> ASSIGNED TASK:
Nothing past the line containing "6) Serving with" belongs in the output. Copy exactly every line of the data below from the first up to and including it.

══════════════════════════════

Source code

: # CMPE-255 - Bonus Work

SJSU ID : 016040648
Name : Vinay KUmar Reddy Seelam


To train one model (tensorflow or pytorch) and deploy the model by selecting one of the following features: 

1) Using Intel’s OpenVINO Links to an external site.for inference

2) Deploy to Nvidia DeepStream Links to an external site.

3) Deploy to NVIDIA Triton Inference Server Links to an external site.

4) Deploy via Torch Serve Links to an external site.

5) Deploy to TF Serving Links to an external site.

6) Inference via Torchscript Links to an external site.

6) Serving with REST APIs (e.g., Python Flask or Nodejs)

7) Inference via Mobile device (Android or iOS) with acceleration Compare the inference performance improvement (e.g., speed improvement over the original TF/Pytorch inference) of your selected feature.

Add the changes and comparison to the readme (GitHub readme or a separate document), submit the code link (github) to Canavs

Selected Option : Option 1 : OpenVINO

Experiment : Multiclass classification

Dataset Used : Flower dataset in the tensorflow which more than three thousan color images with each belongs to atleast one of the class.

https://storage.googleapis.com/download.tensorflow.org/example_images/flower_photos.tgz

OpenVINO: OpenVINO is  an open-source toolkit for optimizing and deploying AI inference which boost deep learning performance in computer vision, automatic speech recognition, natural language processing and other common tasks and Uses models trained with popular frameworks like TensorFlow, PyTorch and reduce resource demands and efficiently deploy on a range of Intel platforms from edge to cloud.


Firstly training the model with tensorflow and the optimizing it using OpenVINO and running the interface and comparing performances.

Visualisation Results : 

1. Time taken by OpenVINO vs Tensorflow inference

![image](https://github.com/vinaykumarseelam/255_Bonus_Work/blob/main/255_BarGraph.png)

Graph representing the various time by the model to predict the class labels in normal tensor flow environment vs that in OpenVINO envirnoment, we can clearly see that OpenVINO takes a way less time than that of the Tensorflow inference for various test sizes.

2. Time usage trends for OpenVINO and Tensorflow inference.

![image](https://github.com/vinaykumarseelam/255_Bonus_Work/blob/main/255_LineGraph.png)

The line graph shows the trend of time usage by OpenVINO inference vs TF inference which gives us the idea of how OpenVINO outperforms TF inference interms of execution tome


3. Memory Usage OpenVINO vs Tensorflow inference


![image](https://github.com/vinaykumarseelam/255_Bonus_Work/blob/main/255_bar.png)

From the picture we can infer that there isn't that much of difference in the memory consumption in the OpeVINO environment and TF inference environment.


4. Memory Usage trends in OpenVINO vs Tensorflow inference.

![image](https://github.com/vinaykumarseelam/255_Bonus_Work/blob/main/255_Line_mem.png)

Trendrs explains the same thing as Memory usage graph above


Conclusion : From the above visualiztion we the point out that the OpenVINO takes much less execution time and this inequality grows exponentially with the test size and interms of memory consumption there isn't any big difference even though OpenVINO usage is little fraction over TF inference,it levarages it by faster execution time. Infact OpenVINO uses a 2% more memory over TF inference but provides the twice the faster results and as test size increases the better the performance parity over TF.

══════════════════════════════

> EXERCISE RESULT:
Source code

: # CMPE-255 - Bonus Work

SJSU ID : 016040648
Name : Vinay KUmar Reddy Seelam


To train one model (tensorflow or pytorch) and deploy the model by selecting one of the following features: 

1) Using Intel’s OpenVINO Links to an external site.for inference

2) Deploy to Nvidia DeepStream Links to an external site.

3) Deploy to NVIDIA Triton Inference Server Links to an external site.

4) Deploy via Torch Serve Links to an external site.

5) Deploy to TF Serving Links to an external site.

6) Inference via Torchscript Links to an external site.

6) Serving with REST APIs (e.g., Python Flask or Nodejs)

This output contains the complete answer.